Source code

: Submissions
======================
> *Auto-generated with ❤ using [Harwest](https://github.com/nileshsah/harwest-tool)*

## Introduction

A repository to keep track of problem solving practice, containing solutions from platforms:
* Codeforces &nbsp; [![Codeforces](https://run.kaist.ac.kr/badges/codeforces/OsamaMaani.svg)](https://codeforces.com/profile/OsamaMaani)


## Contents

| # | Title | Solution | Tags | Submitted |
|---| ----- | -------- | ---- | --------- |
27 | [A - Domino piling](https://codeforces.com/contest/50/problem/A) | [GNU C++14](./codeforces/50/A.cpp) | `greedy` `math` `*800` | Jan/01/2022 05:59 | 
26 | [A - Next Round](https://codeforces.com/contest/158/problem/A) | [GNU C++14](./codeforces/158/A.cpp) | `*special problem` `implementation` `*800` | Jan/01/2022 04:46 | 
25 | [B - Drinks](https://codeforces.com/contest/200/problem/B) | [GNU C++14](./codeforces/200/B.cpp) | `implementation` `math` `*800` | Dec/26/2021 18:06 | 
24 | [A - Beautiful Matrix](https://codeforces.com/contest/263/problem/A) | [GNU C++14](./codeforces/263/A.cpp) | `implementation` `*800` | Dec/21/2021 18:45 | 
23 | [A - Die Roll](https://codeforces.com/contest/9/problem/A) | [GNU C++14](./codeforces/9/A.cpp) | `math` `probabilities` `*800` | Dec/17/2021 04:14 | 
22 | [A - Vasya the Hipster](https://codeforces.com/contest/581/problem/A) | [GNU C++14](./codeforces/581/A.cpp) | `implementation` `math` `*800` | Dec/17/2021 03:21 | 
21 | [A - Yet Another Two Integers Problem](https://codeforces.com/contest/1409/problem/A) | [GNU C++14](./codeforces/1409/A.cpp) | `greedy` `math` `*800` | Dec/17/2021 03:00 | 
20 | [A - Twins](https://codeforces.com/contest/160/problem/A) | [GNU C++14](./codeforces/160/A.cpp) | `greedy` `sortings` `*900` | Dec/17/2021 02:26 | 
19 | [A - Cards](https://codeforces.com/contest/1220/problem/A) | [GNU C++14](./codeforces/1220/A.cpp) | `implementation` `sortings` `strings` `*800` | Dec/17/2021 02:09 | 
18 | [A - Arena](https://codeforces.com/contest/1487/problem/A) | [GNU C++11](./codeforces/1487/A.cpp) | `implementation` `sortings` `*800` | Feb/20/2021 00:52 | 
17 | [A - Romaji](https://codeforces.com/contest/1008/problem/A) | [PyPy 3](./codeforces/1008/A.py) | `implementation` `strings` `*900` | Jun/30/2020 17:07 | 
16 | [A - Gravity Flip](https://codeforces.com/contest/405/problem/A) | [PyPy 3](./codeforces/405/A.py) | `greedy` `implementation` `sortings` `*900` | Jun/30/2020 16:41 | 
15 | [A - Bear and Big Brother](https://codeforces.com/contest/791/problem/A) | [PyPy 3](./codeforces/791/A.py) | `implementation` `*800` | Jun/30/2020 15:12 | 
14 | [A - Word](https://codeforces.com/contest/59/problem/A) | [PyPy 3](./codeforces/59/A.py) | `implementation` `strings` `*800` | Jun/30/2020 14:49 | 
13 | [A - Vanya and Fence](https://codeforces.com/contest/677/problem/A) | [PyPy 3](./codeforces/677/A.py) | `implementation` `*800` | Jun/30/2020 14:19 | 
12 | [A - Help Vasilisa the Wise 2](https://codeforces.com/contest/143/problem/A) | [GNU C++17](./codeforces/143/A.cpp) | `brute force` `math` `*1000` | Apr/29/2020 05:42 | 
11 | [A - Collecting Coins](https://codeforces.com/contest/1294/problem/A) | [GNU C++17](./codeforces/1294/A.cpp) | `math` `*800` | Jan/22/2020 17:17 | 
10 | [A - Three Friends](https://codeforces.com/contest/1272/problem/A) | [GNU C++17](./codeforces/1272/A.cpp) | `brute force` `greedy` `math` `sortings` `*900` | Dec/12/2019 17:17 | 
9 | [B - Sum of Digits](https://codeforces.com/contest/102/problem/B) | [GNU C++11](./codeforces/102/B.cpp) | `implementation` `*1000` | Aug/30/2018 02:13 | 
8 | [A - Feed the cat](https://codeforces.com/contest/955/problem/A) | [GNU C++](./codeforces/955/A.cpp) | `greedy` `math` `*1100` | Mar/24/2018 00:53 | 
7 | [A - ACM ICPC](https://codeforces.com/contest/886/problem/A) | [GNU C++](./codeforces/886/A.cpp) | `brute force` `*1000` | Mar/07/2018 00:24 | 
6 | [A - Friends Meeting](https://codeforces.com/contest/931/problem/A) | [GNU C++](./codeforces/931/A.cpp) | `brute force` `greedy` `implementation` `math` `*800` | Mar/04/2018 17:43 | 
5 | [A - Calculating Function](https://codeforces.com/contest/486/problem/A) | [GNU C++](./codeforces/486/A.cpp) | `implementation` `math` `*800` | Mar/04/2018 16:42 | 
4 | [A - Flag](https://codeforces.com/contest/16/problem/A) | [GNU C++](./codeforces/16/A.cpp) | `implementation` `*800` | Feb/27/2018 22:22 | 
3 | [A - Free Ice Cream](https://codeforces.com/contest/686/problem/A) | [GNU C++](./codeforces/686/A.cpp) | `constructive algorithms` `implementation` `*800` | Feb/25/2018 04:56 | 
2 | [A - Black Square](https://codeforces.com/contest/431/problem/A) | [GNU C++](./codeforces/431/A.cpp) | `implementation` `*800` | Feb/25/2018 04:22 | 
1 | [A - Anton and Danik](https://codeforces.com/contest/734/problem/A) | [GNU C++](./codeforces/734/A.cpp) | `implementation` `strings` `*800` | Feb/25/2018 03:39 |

..........

YOUR OBJECTIVE: Output the line containing "9 | [B - Sum" and each line after it through the close of the entries, unchanged and with no other lines.

ANSWER SECTION:
9 | [B - Sum of Digits](https://codeforces.com/contest/102/problem/B) | [GNU C++11](./codeforces/102/B.cpp) | `implementation` `*1000` | Aug/30/2018 02:13 | 
8 | [A - Feed the cat](https://codeforces.com/contest/955/problem/A) | [GNU C++](./codeforces/955/A.cpp) | `greedy` `math` `*1100` | Mar/24/2018 00:53 | 
7 | [A - ACM ICPC](https://codeforces.com/contest/886/problem/A) | [GNU C++](./codeforces/886/A.cpp) | `brute force` `*1000` | Mar/07/2018 00:24 | 
6 | [A - Friends Meeting](https://codeforces.com/contest/931/problem/A) | [GNU C++](./codeforces/931/A.cpp) | `brute force` `greedy` `implementation` `math` `*800` | Mar/04/2018 17:43 | 
5 | [A - Calculating Function](https://codeforces.com/contest/486/problem/A) | [GNU C++](./codeforces/486/A.cpp) | `implementation` `math` `*800` | Mar/04/2018 16:42 | 
4 | [A - Flag](https://codeforces.com/contest/16/problem/A) | [GNU C++](./codeforces/16/A.cpp) | `implementation` `*800` | Feb/27/2018 22:22 | 
3 | [A - Free Ice Cream](https://codeforces.com/contest/686/problem/A) | [GNU C++](./codeforces/686/A.cpp) | `constructive algorithms` `implementation` `*800` | Feb/25/2018 04:56 | 
2 | [A - Black Square](https://codeforces.com/contest/431/problem/A) | [GNU C++](./codeforces/431/A.cpp) | `implementation` `*800` | Feb/25/2018 04:22 | 
1 | [A - Anton and Danik](https://codeforces.com/contest/734/problem/A) | [GNU C++](./codeforces/734/A.cpp) | `implementation` `strings` `*800` | Feb/25/2018 03:39 |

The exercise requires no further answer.